» Task brief
What you print should match the entries exactly, only without the pictures.

» Source records

■ ■ ■

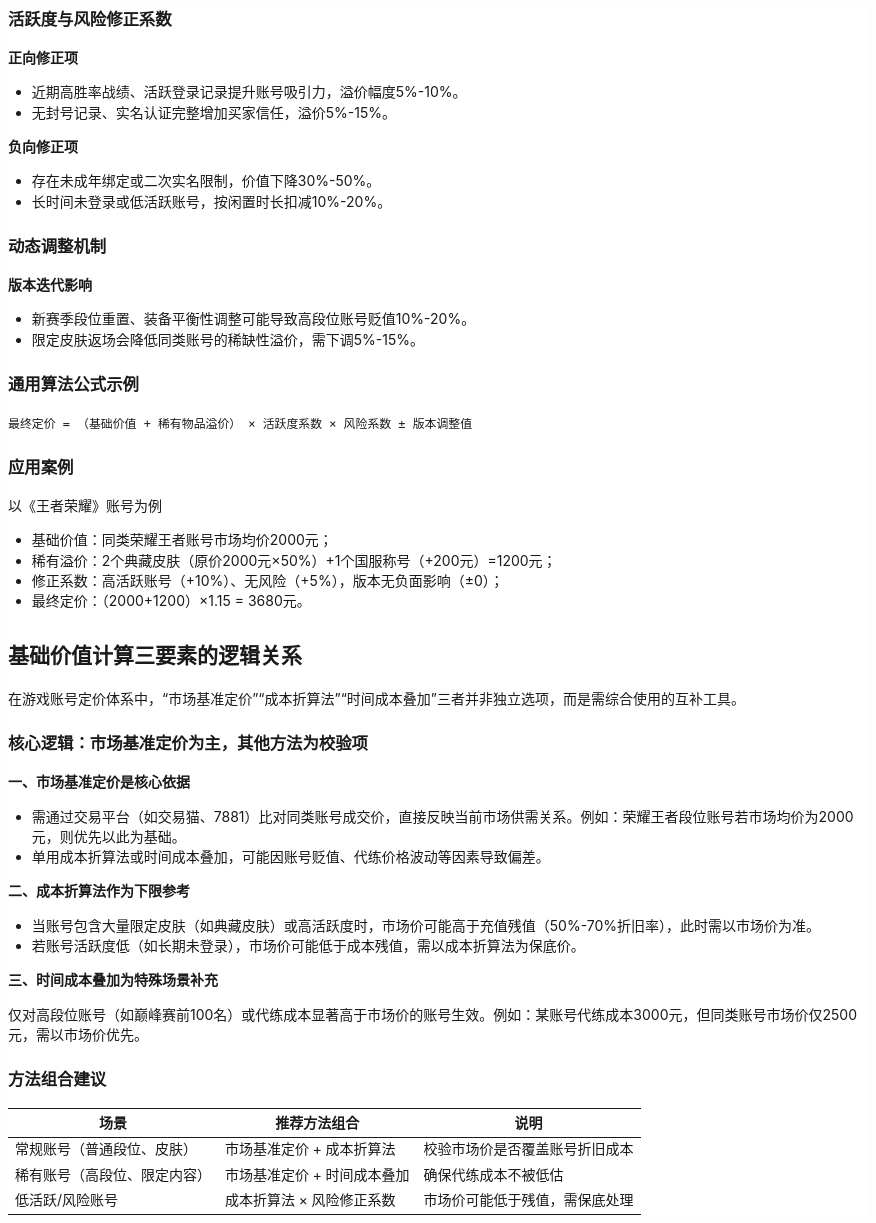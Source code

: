 ### 活跃度与风险修正系数

**正向修正项**

- 近期高胜率战绩、活跃登录记录提升账号吸引力，溢价幅度5%-10%‌。
- 无封号记录、实名认证完整增加买家信任，溢价5%-15%‌。

**负向修正项**

- 存在未成年绑定或二次实名限制，价值下降30%-50%‌。
- 长时间未登录或低活跃账号，按闲置时长扣减10%-20%‌。

### 动态调整机制

**版本迭代影响**

- 新赛季段位重置、装备平衡性调整可能导致高段位账号贬值10%-20%‌。
- 限定皮肤返场会降低同类账号的稀缺性溢价，需下调5%-15%‌。

### 通用算法公式示例

```txt
最终定价 = （基础价值 + 稀有物品溢价） × 活跃度系数 × 风险系数 ± 版本调整值  
```

### 应用案例

以《王者荣耀》账号为例

- 基础价值‌：同类荣耀王者账号市场均价2000元‌；
- ‌稀有溢价‌：2个典藏皮肤（原价2000元×50%）+1个国服称号（+200元）=1200元‌；
- ‌修正系数‌：高活跃账号（+10%）、无风险（+5%），版本无负面影响（±0）；
- 最终定价‌：（2000+1200）×1.15 = 3680元。

## ‌基础价值计算三要素的逻辑关系

在游戏账号定价体系中，“市场基准定价”“成本折算法”“时间成本叠加”三者并非独立选项，而是‌需综合使用‌的互补工具‌。

### **核心逻辑：市场基准定价为主，其他方法为校验项**

**一、市场基准定价是核心依据**

- 需通过交易平台（如交易猫、7881）比对同类账号成交价，直接反映当前市场供需关系‌。例如：荣耀王者段位账号若市场均价为2000元，则优先以此为基础‌。
- 单用成本折算法或时间成本叠加，可能因账号贬值、代练价格波动等因素导致偏差‌。

**二、成本折算法作为下限参考**

- 当账号包含大量限定皮肤（如典藏皮肤）或高活跃度时，市场价可能高于充值残值（50%-70%折旧率），此时需以市场价为准‌。
- 若账号活跃度低（如长期未登录），市场价可能低于成本残值，需以成本折算法为保底价‌。

**三、时间成本叠加为特殊场景补充**

仅对高段位账号（如巅峰赛前100名）或代练成本显著高于市场价的账号生效‌。例如：某账号代练成本3000元，但同类账号市场价仅2500元，需以市场价优先‌。

### 方法组合建议

| ‌**场景**        | **推荐方法组合**      | **说明**           |
| -------------- | --------------- | ---------------- |
| 常规账号（普通段位、皮肤）  | 市场基准定价 + 成本折算法  | 校验市场价是否覆盖账号折旧成本‌ |
| 稀有账号（高段位、限定内容） | 市场基准定价 + 时间成本叠加 | 确保代练成本不被低估‌      |
| 低活跃/风险账号       | 成本折算法 × 风险修正系数  | 市场价可能低于残值，需保底处理‌ |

■ ■ ■

» Expected answer
Source code

: ### 活跃度与风险修正系数

**正向修正项**

- 近期高胜率战绩、活跃登录记录提升账号吸引力，溢价幅度5%-10%‌。
- 无封号记录、实名认证完整增加买家信任，溢价5%-15%‌。

**负向修正项**

- 存在未成年绑定或二次实名限制，价值下降30%-50%‌。
- 长时间未登录或低活跃账号，按闲置时长扣减10%-20%‌。

### 动态调整机制

**版本迭代影响**

- 新赛季段位重置、装备平衡性调整可能导致高段位账号贬值10%-20%‌。
- 限定皮肤返场会降低同类账号的稀缺性溢价，需下调5%-15%‌。

### 通用算法公式示例

```txt
最终定价 = （基础价值 + 稀有物品溢价） × 活跃度系数 × 风险系数 ± 版本调整值  
```

### 应用案例

以《王者荣耀》账号为例

- 基础价值‌：同类荣耀王者账号市场均价2000元‌；
- ‌稀有溢价‌：2个典藏皮肤（原价2000元×50%）+1个国服称号（+200元）=1200元‌；
- ‌修正系数‌：高活跃账号（+10%）、无风险（+5%），版本无负面影响（±0）；
- 最终定价‌：（2000+1200）×1.15 = 3680元。

## ‌基础价值计算三要素的逻辑关系

在游戏账号定价体系中，“市场基准定价”“成本折算法”“时间成本叠加”三者并非独立选项，而是‌需综合使用‌的互补工具‌。

### **核心逻辑：市场基准定价为主，其他方法为校验项**

**一、市场基准定价是核心依据**

- 需通过交易平台（如交易猫、7881）比对同类账号成交价，直接反映当前市场供需关系‌。例如：荣耀王者段位账号若市场均价为2000元，则优先以此为基础‌。
- 单用成本折算法或时间成本叠加，可能因账号贬值、代练价格波动等因素导致偏差‌。

**二、成本折算法作为下限参考**

- 当账号包含大量限定皮肤（如典藏皮肤）或高活跃度时，市场价可能高于充值残值（50%-70%折旧率），此时需以市场价为准‌。
- 若账号活跃度低（如长期未登录），市场价可能低于成本残值，需以成本折算法为保底价‌。

**三、时间成本叠加为特殊场景补充**

仅对高段位账号（如巅峰赛前100名）或代练成本显著高于市场价的账号生效‌。例如：某账号代练成本3000元，但同类账号市场价仅2500元，需以市场价优先‌。

### 方法组合建议

| ‌**场景**        | **推荐方法组合**      | **说明**           |
| -------------- | --------------- | ---------------- |
| 常规账号（普通段位、皮肤）  | 市场基准定价 + 成本折算法  | 校验市场价是否覆盖账号折旧成本‌ |
| 稀有账号（高段位、限定内容） | 市场基准定价 + 时间成本叠加 | 确保代练成本不被低估‌      |
| 低活跃/风险账号       | 成本折算法 × 风险修正系数  | 市场价可能低于残值，需保底处理‌ |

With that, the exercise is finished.